Unknown to the president, his chief rival for Bryne's affection and the support of the Chicago Democrats she leads, beat him to the punch with a nostalgic reminder of days past.
While Carter was in Kansas City addressing a convention, Kennedy dispatched a telegram congratulating Byrne for her support of a local group seeking to preserve Chicago neighborhoods. "I just hope you remember," he added at the end of the message. "Who has loved you and Chicago longer."
Longer than whom the Massachusetts Democrat didn't say, nor did he have to. "I'll let you interpret it," his press secretary, Tom Southwick, said from Washington.
Earlier today, the object of all this affection was still playing hard to get. She acknowledged receipt of the telegram, but cautioned reporters against reading too much into it.
"No one can change the fact that I know Teddy," she said. "He's like a friend and I think it was very nice of him."
In a sence, Byrne invited this early frenzy of attention with a show of indecision.
She has longstanding connections with the Kennedy family, going back to 1960. But 20 years later, having bucked the political machine she once was a part of to become mayor of the nation's second-largest city, she is in need of all the help, financial and otherwise, that the administration in Washington is willing to provide.
Last week, with First Lady Rosalynn Carter standing at her side, Byrne was asked if she was supporting the president for reelection. "Yes, I am," she replied.
But by the next day, Byrne was having second thoughts, announcing that "I would have no reason not to support him at this time."

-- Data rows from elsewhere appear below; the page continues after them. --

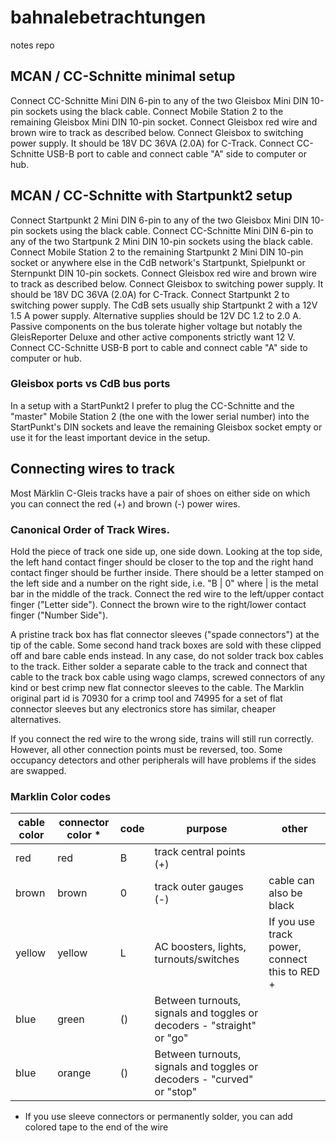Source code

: # bahnalebetrachtungen

notes repo

## MCAN / CC-Schnitte minimal setup

Connect CC-Schnitte Mini DIN 6-pin to any of the two Gleisbox Mini DIN 10-pin sockets using the black cable.
Connect Mobile Station 2 to the remaining Gleisbox Mini DIN 10-pin socket.
Connect Gleisbox red wire and brown wire to track as described below.
Connect Gleisbox to switching power supply. It should be 18V DC 36VA (2.0A) for C-Track.
Connect CC-Schnitte USB-B port to cable and connect cable "A" side to computer or hub.

## MCAN / CC-Schnitte with Startpunkt2 setup

Connect Startpunkt 2 Mini DIN 6-pin to any of the two Gleisbox Mini DIN 10-pin sockets using the black cable.
Connect CC-Schnitte Mini DIN 6-pin to any of the two Startpunk 2 Mini DIN 10-pin sockets using the black cable. 
Connect Mobile Station 2 to the remaining Startpunkt 2 Mini DIN 10-pin socket or anywhere else in the CdB network's Startpunkt, Spielpunkt or Sternpunkt DIN 10-pin sockets.
Connect Gleisbox red wire and brown wire to track as described below.
Connect Gleisbox to switching power supply. It should be 18V DC 36VA (2.0A) for C-Track.
Connect Startpunkt 2 to switching power supply. The CdB sets usually ship Startpunkt 2 with a 12V 1.5 A power supply. Alternative supplies should be 12V DC 1.2 to 2.0 A.  Passive components on the bus tolerate higher voltage but notably the GleisReporter Deluxe and other active components strictly want 12 V.
Connect CC-Schnitte USB-B port to cable and connect cable "A" side to computer or hub.

### Gleisbox ports vs CdB bus ports

In a setup with a StartPunkt2 I prefer to plug the CC-Schnitte and the "master" Mobile Station 2 (the one with the lower serial number) into the StartPunkt's DIN sockets and leave the remaining Gleisbox socket empty or use it for the least important device in the setup.

## Connecting wires to track

Most Märklin C-Gleis tracks have a pair of shoes on either side on which you can connect the red (+) and brown (-) power wires.

### Canonical Order of Track Wires.

Hold the piece of track one side up, one side down. Looking at the top side, the left hand contact finger should be closer to the top and the right hand contact finger should be further inside. There should be a letter stamped on the left side and a number on the right side, i.e. "B | 0" where | is the metal bar in the middle of the track.
Connect the red wire to the left/upper contact finger ("Letter side"). Connect the brown wire to the right/lower contact finger ("Number Side").

A pristine track box has flat connector sleeves ("spade connectors") at the tip of the cable. Some second hand track boxes are sold with these clipped off and bare cable ends instead. In any case, do not solder track box cables to the track. Either solder a separate cable to the track and connect that cable to the track box cable using wago clamps, screwed connectors of any kind or best crimp new flat connector sleeves to the cable. The Marklin original part id is 70930 for a crimp tool and 74995 for a set of flat connector sleeves but any electronics store has similar, cheaper alternatives.

If you connect the red wire to the wrong side, trains will still run correctly. However, all other connection points must be reversed, too. Some occupancy detectors and other peripherals will have problems if the sides are swapped.

### Marklin Color codes

| cable color | connector color * | code | purpose | other |
|-|-|-|-|-|
| red  | red | B | track central points (+) |  |
| brown | brown | 0 | track outer gauges (-) | cable can also be black |
| yellow | yellow | L | AC boosters, lights, turnouts/switches | If you use track power, connect this to RED + |
| blue | green | () | Between turnouts, signals and toggles or decoders - "straight" or "go" |  |
| blue | orange | () | Between turnouts, signals and toggles or decoders - "curved" or "stop" |  |


* If you use sleeve connectors or permanently solder, you can add colored tape to the end of the wire
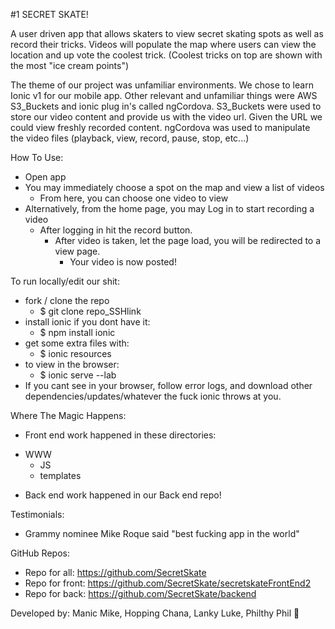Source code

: #1 SECRET SKATE!

A user driven app that allows skaters to view secret skating spots as well as record their tricks.
Videos will populate the map where users can view the location and up vote the coolest trick. (Coolest tricks on top are shown with the most "ice cream points")

The theme of our project was unfamiliar environments. We chose to learn Ionic v1 for our mobile app. Other relevant and unfamiliar things were AWS S3_Buckets and ionic plug in's called ngCordova. S3_Buckets were used to store our video content and provide us with the video url. Given the URL we could view freshly recorded content. ngCordova was used to manipulate the video files (playback, view, record, pause, stop, etc...)


How To Use:
- Open app
- You may immediately choose a spot on the map and view a list of videos
  - From here, you can choose one video to view  
- Alternatively, from the home page, you may Log in to start recording a video
  - After logging in hit the record button.
    - After video is taken, let the page load, you will be redirected to a view page.
      - Your video is now posted!

To run locally/edit our shit:
- fork / clone the repo
  - $ git clone repo_SSHlink
- install ionic if you dont have it:
  - $ npm install ionic
- get some extra files with:
  - $ ionic resources
- to view in the browser:
  - $ ionic serve --lab
- If you cant see in your browser, follow error logs, and download other dependencies/updates/whatever the fuck ionic throws at you.

Where The Magic Happens:
* Front end work happened in these directories:
- WWW
  - JS
  - templates
* Back end work happened in our Back end repo!

Testimonials:
- Grammy nominee Mike Roque said "best fucking app in the world"

GitHub Repos:
- Repo for all: https://github.com/SecretSkate
- Repo for front: https://github.com/SecretSkate/secretskateFrontEnd2
- Repo for back: https://github.com/SecretSkate/backend

Developed by: Manic Mike, Hopping Chana, Lanky Luke, Philthy Phil 👻
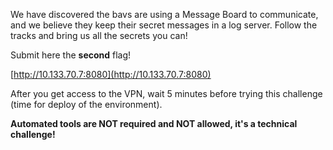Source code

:
We have discovered the bavs are using a Message Board to communicate, and we believe they keep their secret messages in a log server. Follow the tracks and bring us all the secrets you can!

Submit here the **second** flag!

[http://10.133.70.7:8080](http://10.133.70.7:8080)

After you get access to the VPN, wait 5 minutes before trying this challenge (time for deploy of the environment).

**Automated tools are NOT required and NOT allowed, it's a technical challenge!**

At stake in all this is more than a nod of approval from one politician toward another. Byrne is attempting to solidify her control of the Cook County Democratic organization once headed by Richard J. Daley, and is certain to be a major factor in next March's Illinois primary, one of the first outside Carter's native South and Kennedy's New England.
In his speech tonight, Carter generally steered clear of his intraparty dispute with Kennedy. However, in a veiled reference to the subject, he delivered the same message his aides have been sending to the Kennedy camp -- that it will be a long, hard fight.